Phosphatidylinositol 3-kinase and mek1/2 are necessary for insulin-like growth factor-I-induced vascular endothelial growth factor synthesis in prostate epithelial cells: a role for hypoxia-inducible factor-1?

Due to the importance of vascular endothelial growth factor (VEGF) in the neovascularization of solid tumors, a clear understanding of how VEGF is regulated in normal and tumor cells is warranted. We investigated insulin-like growth factor (IGF)-I-stimulated signaling pathways that increase the rate of VEGF synthesis in primary cultures of normal prostate epithelial cells (PrEC). IGF-I increased the secretion of VEGF(165) into PrEC growth medium and stimulated transcription of a reporter gene driven by a 1.5-kb region of the VEGF promoter. Inhibition of either phosphatidylinositol 3-kinase (PI3-K) or Mek1/2 signaling pathways completely abrogated the IGF-I-induced increase in VEGF secretion and promoter activity, indicating a dependence on coordinate signaling from both pathways to produce this effect.
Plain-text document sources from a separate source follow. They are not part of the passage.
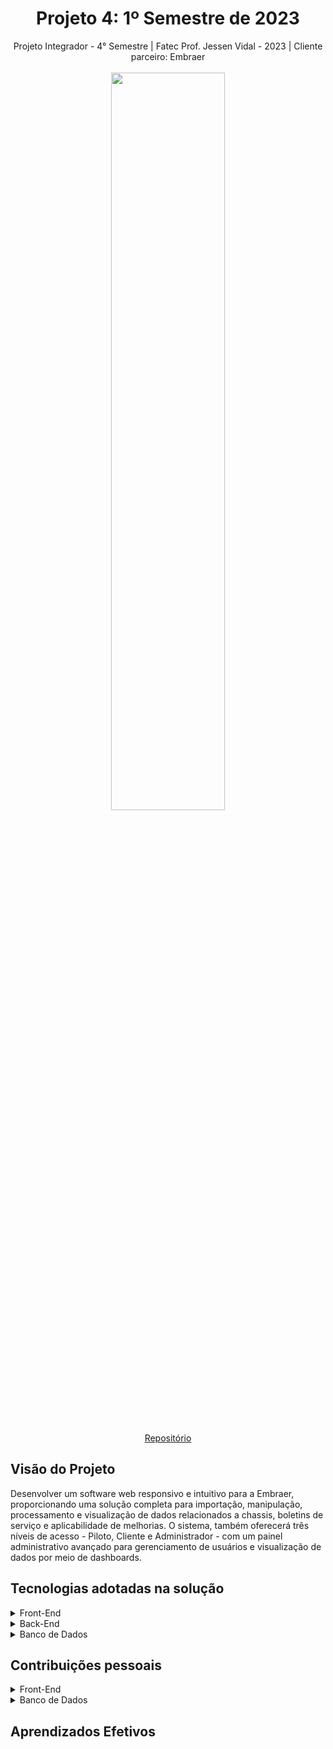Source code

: <h1 align="center"> Projeto 4: 1º Semestre de 2023 </h1>

<div align="center"> Projeto Integrador - 4° Semestre | Fatec Prof. Jessen Vidal - 2023 | Cliente parceiro: Embraer </div>
<br>
<div align="center"><img src="https://github.com/PatrickSouzza/Projeto-Integrador-Embraer/blob/main/GIT/head.jpeg" width="60%" height="55%"></div>
<div align="center">
<br>

[Repositório](https://github.com/fluffyfatec/Projeto-Integrador-Embraer)
</div>

## Visão do Projeto

Desenvolver um software web responsivo e intuitivo para a Embraer, proporcionando uma solução completa para importação, manipulação, processamento e visualização de dados relacionados a chassis, boletins de serviço e aplicabilidade de melhorias. O sistema, também oferecerá três níveis de acesso - Piloto, Cliente e Administrador - com um painel administrativo avançado para gerenciamento de usuários e visualização de dados por meio de dashboards.

## Tecnologias adotadas na solução

<details>
<summary>Front-End</summary>

* [JavaScript (ES6)](https://www.javascript.com)
* [HTML5](https://www.w3schools.com/css/)
* [CSS3](https://www.w3schools.com/css/)
* [Vue.js 2](https://vuejs.org/)


</details>

<details>
<summary>Back-End</summary>

* [Java](https://www.java.com/pt-BR/?msclkid=7faa842eb8f811ecab39772d4c1ae90b)

* [Spring boot](https://spring.io/projects/spring-boot)

</details>

<details>
<summary>Banco de Dados</summary>

* [Oracle Autonomous Database](https://www.oracle.com/br/autonomous-database/)

</details>

## Contribuições pessoais

<details>
  <summary>Front-End</summary>
<br>
Ao longo do desenvolvimento do projeto, minha contribuição desempenhou um papel na criação de uma experiência de usuário, focada na estética, usabilidade e responsividade. Como responsável pela implementação das telas da aplicação em Vue, bem como pela elaboração do CSS e das media queries.

### Desenvolvimento de Telas Vue:

#### Implementação Eficaz:

Utilizei o framework Vue para traduzir os designs em interfaces interativas e funcionais.
Garanti a consistência visual e a fidelidade ao design original, assegurando uma experiência de usuário coesa em todas as páginas da aplicação.

#### Componentização Inteligente:

Adotei uma abordagem modular na criação de componentes Vue, promovendo a reutilização de código e facilitando a manutenção ao longo do ciclo de vida do projeto.

### Estilização com CSS:

#### Design Responsivo:

Implementei media queries de forma estratégica para garantir que a aplicação fosse visualmente agradável e funcional em diversos dispositivos, como desktops, tablets e smartphones.
Ajustei o layout e a disposição dos elementos, garantindo uma experiência consistente e intuitiva em todas as resoluções de tela.

Implementei variáveis de estilo para facilitar a manutenção e ajustes futuros na estilização além de manter uma padronização para os componentes.

</details>
<details>
  <summary>Banco de Dados</summary>

### Modelagem de Dados:
Contribui para a modelagem de dados de forma eficiente, considerando as relações entre entidades e as necessidades específicas da Embraer. Garanti que a estrutura do banco de dados fosse intuitiva e otimizada para consultas frequentes.

### Implementação de SQL e PL/SQL:
Desenvolvi consultas SQL eficientes para atender às demandas do aplicativo. Utilizei PL/SQL quando necessário para criar procedimentos armazenados e funções que possam melhorar o desempenho.

### Documentação do Banco de Dados
Ao decorrer do projeto documentei tanto as Querys quanto toda a modelagem do banco de dados e seu dicionário de dados.
A documentação pode ser encontrada em [Repositorio do projeto](https://github.com/PatrickSouzza/Projeto-Integrador-Embraer/) e [Querys](https://github.com/PatrickSouzza/Projeto-Integrador-Embraer/tree/main/BancoDeDados/QUERIES).

</details>

## Aprendizados Efetivos


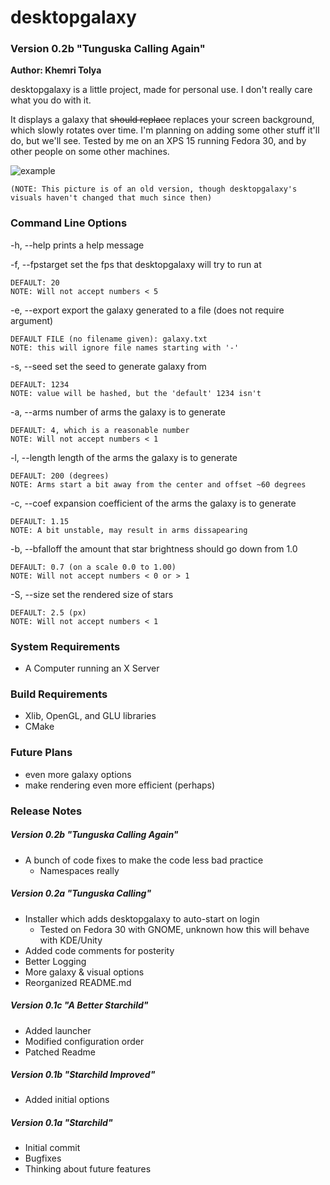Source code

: # desktopgalaxy

### Version 0.2b  "Tunguska Calling Again"

**Author: Khemri Tolya**

desktopgalaxy is a little project, made for personal use. I don't really care what you do with it.

It displays a galaxy that ~~should replace~~ replaces your screen background, which slowly rotates over time. I'm planning on adding some other stuff it'll do, but we'll see. Tested by me on an XPS 15 running Fedora 30, and by other people on some other machines.

![example](https://i.imgur.com/G52qm7q.png)

`(NOTE: This picture is of an old version, though desktopgalaxy's visuals haven't changed that much since then)`

### Command Line Options

 -h, --help       prints a help message

 -f, --fpstarget  set the fps that desktopgalaxy will try to run at

    DEFAULT: 20
    NOTE: Will not accept numbers < 5

 -e, --export     export the galaxy generated to a file (does not require argument)

    DEFAULT FILE (no filename given): galaxy.txt
    NOTE: this will ignore file names starting with '-'

 -s, --seed       set the seed to generate galaxy from

    DEFAULT: 1234
    NOTE: value will be hashed, but the 'default' 1234 isn't
    
 -a, --arms       number of arms the galaxy is to generate

    DEFAULT: 4, which is a reasonable number
    NOTE: Will not accept numbers < 1

 -l, --length     length of the arms the galaxy is to generate

    DEFAULT: 200 (degrees)
    NOTE: Arms start a bit away from the center and offset ~60 degrees

 -c, --coef       expansion coefficient of the arms the galaxy is to generate

    DEFAULT: 1.15
    NOTE: A bit unstable, may result in arms dissapearing

 -b, --bfalloff   the amount that star brightness should go down from 1.0

    DEFAULT: 0.7 (on a scale 0.0 to 1.00)
    NOTE: Will not accept numbers < 0 or > 1

 -S, --size       set the rendered size of stars
  
    DEFAULT: 2.5 (px)
    NOTE: Will not accept numbers < 1

### System Requirements

- A Computer running an X Server

### Build Requirements

- Xlib, OpenGL, and GLU libraries
- CMake

### Future Plans

- even more galaxy options
- make rendering even more efficient (perhaps)

### Release Notes

##### Version 0.2b "Tunguska Calling Again"

- A bunch of code fixes to make the code less bad practice
    - Namespaces really

##### Version 0.2a "Tunguska Calling"

- Installer which adds desktopgalaxy to auto-start on login
    - Tested on Fedora 30 with GNOME, unknown how this will behave with KDE/Unity
- Added code comments for posterity
- Better Logging
- More galaxy & visual options
- Reorganized README.md

##### Version 0.1c "A Better Starchild"

- Added launcher
- Modified configuration order
- Patched Readme

##### Version 0.1b "Starchild Improved"

- Added initial options

##### Version 0.1a  "Starchild"

- Initial commit
- Bugfixes
- Thinking about future features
Levels of the transcription factors hypoxia-inducible factor (HIF)-1 and Fos were elevated in response to IGF-I in a PI3-K-dependent and Mek1/2-dependent manner, respectively. The expression of an activator protein (AP)-1 dominant negative in an immortalized prostate epithelial cell line PZ-HPV-7 suppressed the IGF-I-induced increase in VEGF promoter activity. Mutation of the hypoxia response element (HRE), which mediates hypoxic stimulation of VEGF transcription, did not inhibit the effect of IGF-I on the VEGF promoter, despite the fact that this mutation inhibited PI3-K-stimulated VEGF promoter activity in prostate cancer cells. These data indicate that PI3-K signaling does not increase VEGF transcription through transactivation by HIF-1 at the HRE in normal PrEC. This work also suggests that an additional signal, not stimulated by IGF-I in PrEC, is needed for HIF-1 to stimulate transcription from the VEGF HRE.